A California bill currently in the works would change laws for single-family zones, allowing up to four units on one single-family lot. It would increase the state’s housing supply, but a study conducted by the Terner Center for Housing Innovation at UC Berkeley found “the vast amount” of single-family parcels will not be affected. The Terner Center says that under the so-called “upzoning” bill, 714,000 new homes would make the most financial sense to build, but those units would take years to construct and current homeowners may not want to sell or develop their property, reports the Los Angeles Times.
It would make financial sense for property owners to add those homes on 5.4% of the state’s 7.5 million single-family lots — or 410,000 parcels now zoned for only one traditional, single-family house. In L.A. County, a slightly higher proportion of single-family lots, 6.7% of the total there, would make sense to add units on. Garcia called the bill “a modest reform.”
“It will make a modest but important impact [on supply] over time,” he said.
The Terner Center, whose research focuses on how to increase housing supply, reached its estimates by examining construction costs, land values, parcel size, market rents and home prices, as well as other factors. It analyzed several potential scenarios, including converting an existing house into a duplex, keeping the house as is and putting a unit or two in the backyard, or demolishing the house and building up to four new homes.
The report’s findings add to the long-running debate about the merits of allowing more density on the traditionally prized single-family lot, an emblem of the California homeownership dream.
Proponents say SB 9 would add needed supply to ease a housing shortage — decades-long in the making — that has driven up California home prices and rents, but do so in a gentle way that’s largely compatible with each neighborhood‘s character.

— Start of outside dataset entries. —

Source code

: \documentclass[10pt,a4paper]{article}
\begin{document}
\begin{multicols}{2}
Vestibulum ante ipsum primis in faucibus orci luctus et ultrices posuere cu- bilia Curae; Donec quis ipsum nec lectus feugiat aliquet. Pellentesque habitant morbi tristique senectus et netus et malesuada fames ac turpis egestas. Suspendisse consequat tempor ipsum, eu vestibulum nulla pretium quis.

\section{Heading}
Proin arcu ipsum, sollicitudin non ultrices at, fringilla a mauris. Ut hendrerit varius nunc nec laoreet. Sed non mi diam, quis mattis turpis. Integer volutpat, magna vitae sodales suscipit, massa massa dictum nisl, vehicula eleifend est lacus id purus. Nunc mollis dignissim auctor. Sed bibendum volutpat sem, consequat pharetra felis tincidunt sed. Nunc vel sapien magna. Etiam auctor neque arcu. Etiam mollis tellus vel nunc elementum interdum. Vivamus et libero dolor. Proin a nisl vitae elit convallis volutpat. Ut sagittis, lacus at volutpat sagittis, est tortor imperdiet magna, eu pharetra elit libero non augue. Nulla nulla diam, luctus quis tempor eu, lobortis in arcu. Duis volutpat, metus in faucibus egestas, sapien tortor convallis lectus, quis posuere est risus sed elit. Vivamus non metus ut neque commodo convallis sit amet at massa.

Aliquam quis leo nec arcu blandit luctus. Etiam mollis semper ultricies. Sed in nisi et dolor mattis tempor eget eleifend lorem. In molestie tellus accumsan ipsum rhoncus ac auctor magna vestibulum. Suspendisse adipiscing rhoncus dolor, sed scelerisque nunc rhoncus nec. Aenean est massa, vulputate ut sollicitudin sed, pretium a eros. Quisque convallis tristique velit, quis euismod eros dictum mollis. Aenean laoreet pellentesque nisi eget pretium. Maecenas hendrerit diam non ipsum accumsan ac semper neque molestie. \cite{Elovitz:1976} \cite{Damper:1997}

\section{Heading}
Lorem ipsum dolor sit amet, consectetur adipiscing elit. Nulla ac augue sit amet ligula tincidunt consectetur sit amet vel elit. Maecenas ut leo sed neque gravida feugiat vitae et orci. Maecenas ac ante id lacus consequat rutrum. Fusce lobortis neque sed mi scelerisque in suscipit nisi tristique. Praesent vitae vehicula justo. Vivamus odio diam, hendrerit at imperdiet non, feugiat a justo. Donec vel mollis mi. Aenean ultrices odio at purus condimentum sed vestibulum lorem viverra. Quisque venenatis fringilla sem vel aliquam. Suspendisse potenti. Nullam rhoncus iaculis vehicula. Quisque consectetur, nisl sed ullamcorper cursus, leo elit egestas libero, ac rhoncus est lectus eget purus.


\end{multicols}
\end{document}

They also argue many of the units are likely to be smaller than the existing house and, accordingly, more affordable, bringing online more attainable options in areas near jobs and good schools.
But the bill has drawn strong opposition from many cities and single-family homeowner groups across the state, which say they fear it would destroy quiet neighborhoods with large, out-of-scale projects. And they say it would do so while not providing housing to those most in need and, in some cases, would accelerate gentrification.